A legítima defesa da democracia está fundada na
prática existencial da tolerância e do diálogo. Nesse sentido, Thomas Jefferson,
o defensor das liberdades que, como presidente eleito, rejuvenesceu a nascente
democracia norte-americana em momento de aparente perda de seu elã igualitário,
deixou-nos preciosa citação: “Toda diferença de opinião não é uma diferença de
princípios”.
Uma sociedade que se organiza politicamente em
Estado só pode tê-lo verdadeiramente a seu serviço se observar os princípios
que regem sua vida pública. Cabe perguntar se é isso que estamos fazendo no
Brasil.
É lícito usar crimes para defender a democracia?
Qual ameaça às instituições no Brasil autoriza a ruptura da ordem legal e
social? Por acaso se supõe que assim será feito algum tipo de justiça?
As cenas de violência, depredação e desrespeito que
tomaram as manchetes e telas nestes dias não podem ser entendidas como
manifestações em defesa da democracia, nem confundidas com outras legítimas,
enquanto expressões de pensamento e dissenso, essenciais para o debate que a
ela dá vida. Desde quando, vigendo normalmente, ela precisa ser defendida por
faces mascaradas, roupas negras, palavras de ordem, barras de ferro e armas
brancas?
Não é admissível que, a título de se contrapor a
exageros retóricos impensadamente lançados contra as instituições do Congresso
e do Supremo Tribunal Federal, assistamos a ações criminosas serem apoiadas por
lideranças políticas e incensadas pela imprensa. A prosseguir a insensatez,
poderá haver quem pense estar ocorrendo uma extrapolação das declarações do
presidente da República ou de seus apoiadores para justificar ataques à institucionalidade
do País.
Cabe ainda perguntar qual o sentido de trazer para
o nosso país problemas e conflitos de outros povos e culturas. A formação da
nossa sociedade, embora eivada de problemas contra os quais lutamos até hoje,
marcadamente a desigualdade social e regional, não nos legou o ódio racial nem
o gosto pela autocracia. Todo grande país tem seus problemas, proporcionais a
seu tamanho, população, diversidade e complexidade. O Brasil também os tem, não
precisa importá-los.
É forçar demais a mão associar mais um episódio de
violência e racismo nos Estados Unidos à realidade brasileira. Como também
tomar por modelo de protesto político a atuação de uma organização nascida do
extremismo que dominou a Alemanha no pós-1.ª Guerra Mundial e a fez arrastar o
mundo a outra guerra. Tal tipo de associação, praticada até por um ministro do
STF no exercício do cargo, além de irresponsável, é intelectualmente desonesta.

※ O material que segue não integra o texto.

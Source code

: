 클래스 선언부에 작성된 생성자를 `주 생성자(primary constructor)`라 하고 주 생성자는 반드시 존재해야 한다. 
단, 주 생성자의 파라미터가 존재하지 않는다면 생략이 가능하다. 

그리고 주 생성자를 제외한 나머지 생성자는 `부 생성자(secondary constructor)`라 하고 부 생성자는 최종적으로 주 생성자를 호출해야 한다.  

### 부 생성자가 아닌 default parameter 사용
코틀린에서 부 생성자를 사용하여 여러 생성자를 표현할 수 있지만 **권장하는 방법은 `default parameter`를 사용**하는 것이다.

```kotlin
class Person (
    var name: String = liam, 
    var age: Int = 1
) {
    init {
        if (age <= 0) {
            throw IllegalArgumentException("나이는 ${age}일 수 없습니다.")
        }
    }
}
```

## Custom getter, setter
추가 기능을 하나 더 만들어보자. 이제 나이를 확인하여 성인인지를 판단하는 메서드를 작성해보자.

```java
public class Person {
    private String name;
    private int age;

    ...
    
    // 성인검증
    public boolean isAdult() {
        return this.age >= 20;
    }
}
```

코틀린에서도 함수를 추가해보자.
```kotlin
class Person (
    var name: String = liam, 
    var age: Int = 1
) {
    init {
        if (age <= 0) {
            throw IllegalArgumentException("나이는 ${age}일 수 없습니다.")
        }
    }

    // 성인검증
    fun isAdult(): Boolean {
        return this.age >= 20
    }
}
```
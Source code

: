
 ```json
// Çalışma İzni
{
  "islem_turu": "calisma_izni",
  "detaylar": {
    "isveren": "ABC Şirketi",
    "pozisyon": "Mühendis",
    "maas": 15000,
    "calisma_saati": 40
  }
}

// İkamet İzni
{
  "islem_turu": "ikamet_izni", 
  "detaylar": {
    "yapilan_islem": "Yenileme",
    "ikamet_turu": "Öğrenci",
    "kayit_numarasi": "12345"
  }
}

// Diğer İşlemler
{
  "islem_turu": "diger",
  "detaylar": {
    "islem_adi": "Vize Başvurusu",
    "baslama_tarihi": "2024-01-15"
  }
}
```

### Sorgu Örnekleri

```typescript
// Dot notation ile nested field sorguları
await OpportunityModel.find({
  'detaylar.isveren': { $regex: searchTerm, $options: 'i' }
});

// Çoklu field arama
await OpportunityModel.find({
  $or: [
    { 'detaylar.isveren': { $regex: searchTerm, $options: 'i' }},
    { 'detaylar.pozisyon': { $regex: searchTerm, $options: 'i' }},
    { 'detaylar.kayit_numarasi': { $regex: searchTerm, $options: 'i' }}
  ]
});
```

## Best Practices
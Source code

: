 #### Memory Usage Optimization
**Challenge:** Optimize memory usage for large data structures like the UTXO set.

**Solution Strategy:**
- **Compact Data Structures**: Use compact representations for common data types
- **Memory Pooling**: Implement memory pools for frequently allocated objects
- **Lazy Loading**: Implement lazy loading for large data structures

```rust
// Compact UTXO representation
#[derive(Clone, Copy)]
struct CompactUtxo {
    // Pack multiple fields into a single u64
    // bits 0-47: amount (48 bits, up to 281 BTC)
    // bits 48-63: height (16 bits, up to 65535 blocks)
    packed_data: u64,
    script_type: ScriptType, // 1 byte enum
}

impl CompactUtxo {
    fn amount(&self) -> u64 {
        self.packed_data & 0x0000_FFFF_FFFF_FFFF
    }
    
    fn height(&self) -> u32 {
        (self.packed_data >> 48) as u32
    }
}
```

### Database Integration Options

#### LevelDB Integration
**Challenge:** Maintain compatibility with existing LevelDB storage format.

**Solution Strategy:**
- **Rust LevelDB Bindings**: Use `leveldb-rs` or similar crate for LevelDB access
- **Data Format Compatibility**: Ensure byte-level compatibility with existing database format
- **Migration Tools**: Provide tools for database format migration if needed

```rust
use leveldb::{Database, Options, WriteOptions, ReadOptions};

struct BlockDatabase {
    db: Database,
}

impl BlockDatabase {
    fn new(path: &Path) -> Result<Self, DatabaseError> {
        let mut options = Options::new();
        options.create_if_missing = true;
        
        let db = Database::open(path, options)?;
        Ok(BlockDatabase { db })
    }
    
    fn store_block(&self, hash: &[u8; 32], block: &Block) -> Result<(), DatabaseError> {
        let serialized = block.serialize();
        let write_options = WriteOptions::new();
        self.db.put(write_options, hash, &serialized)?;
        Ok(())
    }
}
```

Finalmente, é razoável comparar o regime político
que se encerrou há mais de 35 anos com o momento que vivemos no País? Lendo as
colunas de opinião, os comentários e até despachos de egrégias autoridades,
tem-se a impressão de que sessentões e setentões nas redações e em gabinetes da
República resolveram voltar aos seus anos dourados de agitação estudantil,
marcados por passeatas de que eventualmente participaram e pelas barricadas em
que sonharam estar.
Não há legislação de exceção em vigor no País, nem
política, econômica ou social, nenhuma. As Forças Armadas, por mais malabarismo
retórico que se tente, estão desvinculadas da política partidária, cumprindo
rigorosamente seu papel constitucional. Militares da reserva, como cidadãos
comuns, trabalham até para o governo, enquanto os da ativa se restringem a suas
atividades profissionais, a serviço do Estado.
Se o País já enfrentava uma catástrofe fiscal
herdada de administrações tomadas por ideologia, ineficiência e corrupção,
agora, diante da social que se impôs com a pandemia, a necessidade de
convergência em torno de uma agenda mínima de reformas e respostas é
incomensuravelmente maior. Mas para isso é preciso refletir sobre o que está
acontecendo no Brasil.
Quando a opinião se impõe aos princípios, todos
perdem a razão. Em todos os sentidos.